So the whole "we have morals" argument is just pure BS to me. And again, animals have been scientifically documented to show signs of morality as well.


Rev.


----------



## vampiregenocide (Oct 28, 2011)

In the aftermath of the Japanese tsunami, people returned millions of dollars worth of money they found that had been lost in the disaster. In one shopping centre, people were trying to buy supplies and the tills stopped working. The shoppers calmly put back their shopping. 

Not everyone has the same sense of right and wrong, but then that is the very nature of morality. It is choice. Choosing whether to be a decent human being, or letting primal urges over take you. In an extreme situation, the truth will emerge as to where you stand morally.

However as you say, animals have a sense of right and wrong too. Many animals adopt babies of other species to rear them. Why is this? Do they recognise that a baby holds no threat? Do they see past the species boundary and just see vulnerable innocence? It's odd.


----------



## Grand Moff Tim (Oct 28, 2011)

ZOMB13 said:


> If my best friend (who might weigh 300 lbs) and my dog (about 20lbs) were in this scenario, I would save the animal.
> 
> I see what you mean, but is it safe for ME to save my friend who weighs 2-3 times as me? no, just a matter of survival and what I can do within my limits.


 
In this case you aren't taking in to consideration the equality (or inequality) of the life of a person or the life of an animal, you're considering your own life. You've completely missed the point. I wouldn't let your best friends know that you'd save your dog before you'd save them, though .


----------



## Rev2010 (Oct 28, 2011)

Grand Moff Tim said:


> You've completely missed the point. I wouldn't let your best friends know that you'd save your dog before you'd save them, though .



I don't think he's missed any point because there is no one finite point to be made, it's all opinion. I would save my dogs over my parents, even my brother. Why? Because I love them far greater. Simply put, life is based on personal experiences and the result of those experiences are how you base your choices. The best way I can explain this is as such - I would save my wife over any family member or even my entire family, or hers for that matter.

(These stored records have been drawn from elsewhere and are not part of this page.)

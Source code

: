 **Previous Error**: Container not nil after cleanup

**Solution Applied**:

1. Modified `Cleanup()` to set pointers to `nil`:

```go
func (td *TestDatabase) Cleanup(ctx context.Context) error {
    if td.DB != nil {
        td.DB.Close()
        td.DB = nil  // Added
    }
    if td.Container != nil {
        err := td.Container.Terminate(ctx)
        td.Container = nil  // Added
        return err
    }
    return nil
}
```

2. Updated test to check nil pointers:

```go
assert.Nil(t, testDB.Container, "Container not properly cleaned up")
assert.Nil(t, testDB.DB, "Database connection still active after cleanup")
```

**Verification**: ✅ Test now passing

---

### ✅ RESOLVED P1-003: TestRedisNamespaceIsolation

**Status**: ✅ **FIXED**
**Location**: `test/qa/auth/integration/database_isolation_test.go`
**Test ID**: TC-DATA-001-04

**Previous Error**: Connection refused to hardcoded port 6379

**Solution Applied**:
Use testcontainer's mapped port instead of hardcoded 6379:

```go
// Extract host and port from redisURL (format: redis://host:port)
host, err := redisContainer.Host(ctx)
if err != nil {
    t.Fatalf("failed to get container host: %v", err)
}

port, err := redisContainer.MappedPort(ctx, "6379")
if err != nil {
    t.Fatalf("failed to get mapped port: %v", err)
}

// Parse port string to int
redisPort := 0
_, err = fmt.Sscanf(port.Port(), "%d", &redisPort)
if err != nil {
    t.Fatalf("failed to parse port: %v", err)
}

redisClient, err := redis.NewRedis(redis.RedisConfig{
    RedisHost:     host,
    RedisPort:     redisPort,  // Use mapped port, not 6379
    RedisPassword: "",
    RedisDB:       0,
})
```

Most would say, "But your mother and father are your blood, they gave you life" as if that is sole reason to favor them. Well yes they did, but my experiences in life with my wife lend a far greater affinity towards her, so to me she is by far most important. I feel this way about certain best friends as well. I also would take the risk of personal death to jump in front of a car to save my dogs from injury. I guess I'm nuts huh?... because my human life is worth far more according to some of you, but that is personally how I feel.

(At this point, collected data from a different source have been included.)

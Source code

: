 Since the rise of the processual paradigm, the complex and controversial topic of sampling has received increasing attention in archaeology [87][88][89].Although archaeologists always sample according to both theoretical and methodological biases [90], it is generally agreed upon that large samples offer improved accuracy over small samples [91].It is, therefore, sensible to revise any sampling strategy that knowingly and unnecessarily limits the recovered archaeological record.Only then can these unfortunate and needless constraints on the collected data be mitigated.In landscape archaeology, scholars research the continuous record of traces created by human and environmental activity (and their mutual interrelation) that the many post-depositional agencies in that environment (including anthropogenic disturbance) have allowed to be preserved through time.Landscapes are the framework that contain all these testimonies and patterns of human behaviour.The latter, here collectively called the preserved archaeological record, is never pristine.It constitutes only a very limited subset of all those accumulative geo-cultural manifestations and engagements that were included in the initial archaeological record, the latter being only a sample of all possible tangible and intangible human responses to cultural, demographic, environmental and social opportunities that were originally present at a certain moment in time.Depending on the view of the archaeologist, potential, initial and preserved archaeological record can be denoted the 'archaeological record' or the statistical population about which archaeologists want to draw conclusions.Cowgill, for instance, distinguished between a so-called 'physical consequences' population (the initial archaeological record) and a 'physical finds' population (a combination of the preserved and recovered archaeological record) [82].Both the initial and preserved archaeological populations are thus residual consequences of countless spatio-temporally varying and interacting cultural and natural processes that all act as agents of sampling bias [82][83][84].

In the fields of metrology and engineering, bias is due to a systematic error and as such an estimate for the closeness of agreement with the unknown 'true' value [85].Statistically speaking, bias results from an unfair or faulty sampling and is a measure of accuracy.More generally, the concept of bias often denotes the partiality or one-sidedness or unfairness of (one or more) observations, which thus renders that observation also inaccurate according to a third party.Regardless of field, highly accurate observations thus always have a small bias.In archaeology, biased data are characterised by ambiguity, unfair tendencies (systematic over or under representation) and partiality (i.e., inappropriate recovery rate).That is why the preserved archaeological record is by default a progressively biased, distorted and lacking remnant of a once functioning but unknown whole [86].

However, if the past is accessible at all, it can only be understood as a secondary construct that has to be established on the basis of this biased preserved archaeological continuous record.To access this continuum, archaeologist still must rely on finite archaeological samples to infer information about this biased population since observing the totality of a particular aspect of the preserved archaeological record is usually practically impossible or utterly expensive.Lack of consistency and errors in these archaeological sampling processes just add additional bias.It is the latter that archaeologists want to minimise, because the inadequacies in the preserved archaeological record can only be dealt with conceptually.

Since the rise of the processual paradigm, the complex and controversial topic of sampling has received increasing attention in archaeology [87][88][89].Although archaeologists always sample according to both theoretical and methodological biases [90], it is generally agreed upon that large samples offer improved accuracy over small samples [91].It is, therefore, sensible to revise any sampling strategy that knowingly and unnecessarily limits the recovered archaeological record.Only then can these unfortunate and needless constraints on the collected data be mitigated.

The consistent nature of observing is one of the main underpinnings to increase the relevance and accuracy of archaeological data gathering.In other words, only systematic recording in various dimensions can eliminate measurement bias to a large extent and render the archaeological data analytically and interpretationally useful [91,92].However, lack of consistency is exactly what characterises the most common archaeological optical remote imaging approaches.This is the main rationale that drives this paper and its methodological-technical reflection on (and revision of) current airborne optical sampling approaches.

I'll leave it at one thing to consider. Some mention the greater importance of human life due to our capability for understanding, creation, etc. But the way I see it.... billions of other life forms existed on Earth way before any of us. Just as many see their existence as having been rather pointless I see human existence being rather pointless in the grand scheme of the universe. If anyone thinks we'll live on forever you need to rethink things cause we won't. And when the human race is gone and there's nothing long standing to show for it then at that point how can anyone look back and put greater/lesser values on the life of any being?


Rev.


----------



## AxeHappy (Oct 28, 2011)

ZOMB13 said:


> If my best friend (who might weigh 300 lbs) and my dog (about 20lbs) were in this scenario, I would save the animal.
> 
> I see what you mean, but is it safe for ME to save my friend who weighs 2-3 times as me? no, just a matter of survival and what I can do within my limits.

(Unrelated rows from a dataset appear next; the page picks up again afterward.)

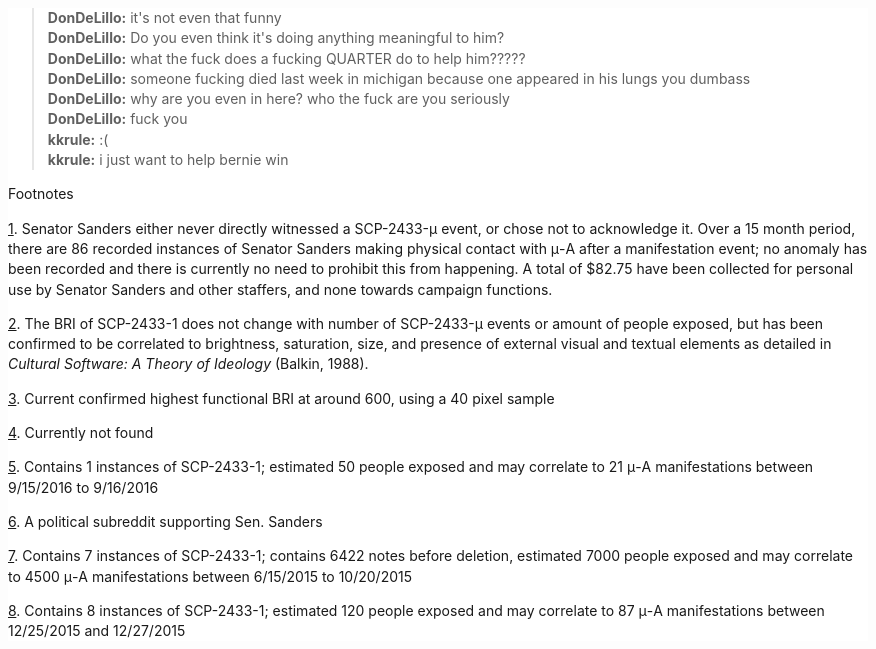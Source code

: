 > **DonDeLillo:** it's not even that funny  
> **DonDeLillo:** Do you even think it's doing anything meaningful to him?  
> **DonDeLillo:** what the fuck does a fucking QUARTER do to help him?????  
> **DonDeLillo:** someone fucking died last week in michigan because one appeared in his lungs you dumbass  
> **DonDeLillo:** why are you even in here? who the fuck are you seriously  
> **DonDeLillo:** fuck you  
> **kkrule:** :(  
> **kkrule:** i just want to help bernie win

Footnotes

[1](javascript:;). Senator Sanders either never directly witnessed a SCP-2433-μ event, or chose not to acknowledge it. Over a 15 month period, there are 86 recorded instances of Senator Sanders making physical contact with μ-A after a manifestation event; no anomaly has been recorded and there is currently no need to prohibit this from happening. A total of $82.75 have been collected for personal use by Senator Sanders and other staffers, and none towards campaign functions.

[2](javascript:;). The BRI of SCP-2433-1 does not change with number of SCP-2433-μ events or amount of people exposed, but has been confirmed to be correlated to brightness, saturation, size, and presence of external visual and textual elements as detailed in _Cultural Software: A Theory of Ideology_ (Balkin, 1988).

[3](javascript:;). Current confirmed highest functional BRI at around 600, using a 40 pixel sample

[4](javascript:;). Currently not found

[5](javascript:;). Contains 1 instances of SCP-2433-1; estimated 50 people exposed and may correlate to 21 μ-A manifestations between 9/15/2016 to 9/16/2016

[6](javascript:;). A political subreddit supporting Sen. Sanders

[7](javascript:;). Contains 7 instances of SCP-2433-1; contains 6422 notes before deletion, estimated 7000 people exposed and may correlate to 4500 μ-A manifestations between 6/15/2015 to 10/20/2015

[8](javascript:;). Contains 8 instances of SCP-2433-1; estimated 120 people exposed and may correlate to 87 μ-A manifestations between 12/25/2015 and 12/27/2015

Get your best friend on a blanket and drag him. Way easiesr than lifting him, you can move faster too.

I think the moral argument is bullshit. I mean, if we randomly discovered beyond any question that Cows are more moral than humans would you stop eating them (no fucking way) and let them fuck you up. Feral Cows are insane killing beasts. I mean, non-feral bulls will still kill the hell out of just about anything, imagine one going feral. You going to let it eat you? (Of course, it wouldn't, it would just kill you and then some scavenging animal would come eat you).

I think a lot of people put a warm fuzzy, disney-esque on the animal kingdom though. Apes eat their young. Mother apes will keep their babies away from male apes because they will eat them. Just because. Maybe baby apes taste really good and we should get in on that shit? Alligators eat their young too. Hedgehogs as well. Ants have already been mentioned, all kinds of animals species kill for fun. Blah blah blah. I could go on. 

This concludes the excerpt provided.